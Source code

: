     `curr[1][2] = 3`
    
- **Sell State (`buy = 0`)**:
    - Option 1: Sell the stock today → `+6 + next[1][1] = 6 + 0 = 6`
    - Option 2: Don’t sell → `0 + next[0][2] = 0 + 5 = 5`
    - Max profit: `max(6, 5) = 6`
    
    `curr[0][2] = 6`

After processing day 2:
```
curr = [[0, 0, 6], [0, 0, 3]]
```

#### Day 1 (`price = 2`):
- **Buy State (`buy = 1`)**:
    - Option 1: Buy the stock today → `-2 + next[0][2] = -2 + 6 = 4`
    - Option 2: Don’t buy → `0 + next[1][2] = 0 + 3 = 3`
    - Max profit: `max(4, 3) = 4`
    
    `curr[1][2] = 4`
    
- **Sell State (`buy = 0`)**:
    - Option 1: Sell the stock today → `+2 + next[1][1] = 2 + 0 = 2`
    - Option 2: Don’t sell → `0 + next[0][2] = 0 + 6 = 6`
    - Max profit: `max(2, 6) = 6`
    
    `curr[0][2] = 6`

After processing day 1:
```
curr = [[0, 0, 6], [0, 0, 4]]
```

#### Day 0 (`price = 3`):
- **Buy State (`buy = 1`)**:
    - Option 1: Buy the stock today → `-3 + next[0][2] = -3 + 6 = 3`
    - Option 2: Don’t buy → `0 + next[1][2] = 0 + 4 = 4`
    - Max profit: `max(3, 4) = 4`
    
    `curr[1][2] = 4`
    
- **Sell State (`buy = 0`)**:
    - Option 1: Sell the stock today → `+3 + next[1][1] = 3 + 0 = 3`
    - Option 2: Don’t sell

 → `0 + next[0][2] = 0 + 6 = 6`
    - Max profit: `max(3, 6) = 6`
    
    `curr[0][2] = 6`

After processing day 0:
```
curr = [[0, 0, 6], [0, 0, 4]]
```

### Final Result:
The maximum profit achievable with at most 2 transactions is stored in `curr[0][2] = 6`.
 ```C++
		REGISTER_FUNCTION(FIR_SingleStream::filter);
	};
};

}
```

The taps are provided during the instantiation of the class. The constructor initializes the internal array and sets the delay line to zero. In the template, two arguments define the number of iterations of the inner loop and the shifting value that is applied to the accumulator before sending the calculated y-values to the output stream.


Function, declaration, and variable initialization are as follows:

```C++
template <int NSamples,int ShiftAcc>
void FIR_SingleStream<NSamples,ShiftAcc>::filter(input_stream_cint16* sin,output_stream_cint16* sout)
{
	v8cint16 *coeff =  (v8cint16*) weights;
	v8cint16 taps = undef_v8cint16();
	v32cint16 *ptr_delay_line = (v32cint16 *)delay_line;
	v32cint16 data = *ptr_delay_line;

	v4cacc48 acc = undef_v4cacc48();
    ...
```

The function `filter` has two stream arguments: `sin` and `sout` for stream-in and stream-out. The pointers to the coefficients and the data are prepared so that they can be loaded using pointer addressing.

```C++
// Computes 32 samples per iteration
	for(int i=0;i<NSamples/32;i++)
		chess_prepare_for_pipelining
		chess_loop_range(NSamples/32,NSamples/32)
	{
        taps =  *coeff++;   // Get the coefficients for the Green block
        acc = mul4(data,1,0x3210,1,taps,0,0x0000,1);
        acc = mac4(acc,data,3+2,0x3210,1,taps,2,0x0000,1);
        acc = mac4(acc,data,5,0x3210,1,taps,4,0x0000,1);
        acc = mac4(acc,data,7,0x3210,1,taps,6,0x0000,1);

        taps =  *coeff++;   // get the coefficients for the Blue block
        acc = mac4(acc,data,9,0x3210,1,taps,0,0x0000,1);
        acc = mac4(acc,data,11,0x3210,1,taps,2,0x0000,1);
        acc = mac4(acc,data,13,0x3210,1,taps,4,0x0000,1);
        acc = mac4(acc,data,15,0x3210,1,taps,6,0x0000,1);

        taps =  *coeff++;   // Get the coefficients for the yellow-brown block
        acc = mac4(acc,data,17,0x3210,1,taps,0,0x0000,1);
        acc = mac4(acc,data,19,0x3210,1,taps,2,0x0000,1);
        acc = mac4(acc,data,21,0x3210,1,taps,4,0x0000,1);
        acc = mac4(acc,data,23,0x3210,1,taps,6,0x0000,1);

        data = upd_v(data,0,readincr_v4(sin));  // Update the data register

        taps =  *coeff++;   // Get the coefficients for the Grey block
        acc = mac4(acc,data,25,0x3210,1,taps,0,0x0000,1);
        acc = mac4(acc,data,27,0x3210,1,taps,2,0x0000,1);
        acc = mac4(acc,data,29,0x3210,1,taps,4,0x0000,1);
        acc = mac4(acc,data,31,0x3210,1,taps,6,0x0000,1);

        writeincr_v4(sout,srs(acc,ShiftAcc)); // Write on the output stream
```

# About this task
How many lines of the entries hold the word "that"? Respond with the number alone.

# Written answer
2